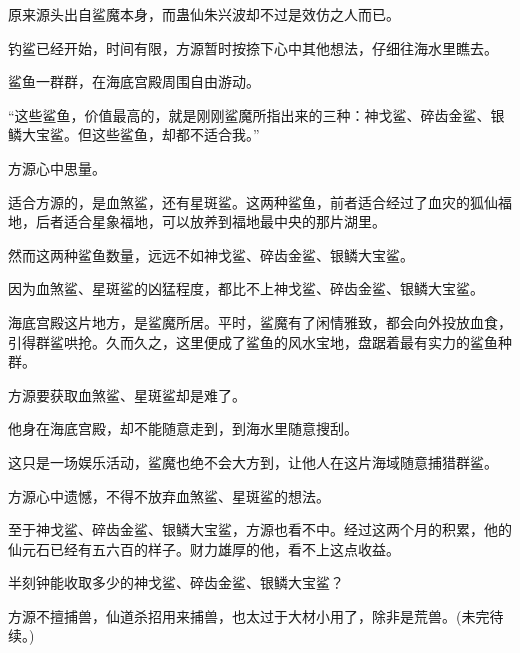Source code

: \begin{this_body}
原来源头出自鲨魔本身，而蛊仙朱兴波却不过是效仿之人而已。

钓鲨已经开始，时间有限，方源暂时按捺下心中其他想法，仔细往海水里瞧去。

鲨鱼一群群，在海底宫殿周围自由游动。

“这些鲨鱼，价值最高的，就是刚刚鲨魔所指出来的三种：神戈鲨、碎齿金鲨、银鳞大宝鲨。但这些鲨鱼，却都不适合我。”

方源心中思量。

适合方源的，是血煞鲨，还有星斑鲨。这两种鲨鱼，前者适合经过了血灾的狐仙福地，后者适合星象福地，可以放养到福地最中央的那片湖里。

然而这两种鲨鱼数量，远远不如神戈鲨、碎齿金鲨、银鳞大宝鲨。

因为血煞鲨、星斑鲨的凶猛程度，都比不上神戈鲨、碎齿金鲨、银鳞大宝鲨。

海底宫殿这片地方，是鲨魔所居。平时，鲨魔有了闲情雅致，都会向外投放血食，引得群鲨哄抢。久而久之，这里便成了鲨鱼的风水宝地，盘踞着最有实力的鲨鱼种群。

方源要获取血煞鲨、星斑鲨却是难了。

他身在海底宫殿，却不能随意走到，到海水里随意搜刮。

这只是一场娱乐活动，鲨魔也绝不会大方到，让他人在这片海域随意捕猎群鲨。

方源心中遗憾，不得不放弃血煞鲨、星斑鲨的想法。

至于神戈鲨、碎齿金鲨、银鳞大宝鲨，方源也看不中。经过这两个月的积累，他的仙元石已经有五六百的样子。财力雄厚的他，看不上这点收益。

半刻钟能收取多少的神戈鲨、碎齿金鲨、银鳞大宝鲨？

方源不擅捕兽，仙道杀招用来捕兽，也太过于大材小用了，除非是荒兽。(未完待续。)

\end{this_body}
──────
Where a line contains "半刻钟能收取多少的神戈鲨、碎齿金鲨、银鳞大宝鲨？", begin there and output each line through the end of the data above, exactly; give no other lines.

▸ Answer below
半刻钟能收取多少的神戈鲨、碎齿金鲨、银鳞大宝鲨？

方源不擅捕兽，仙道杀招用来捕兽，也太过于大材小用了，除非是荒兽。(未完待续。)

\end{this_body}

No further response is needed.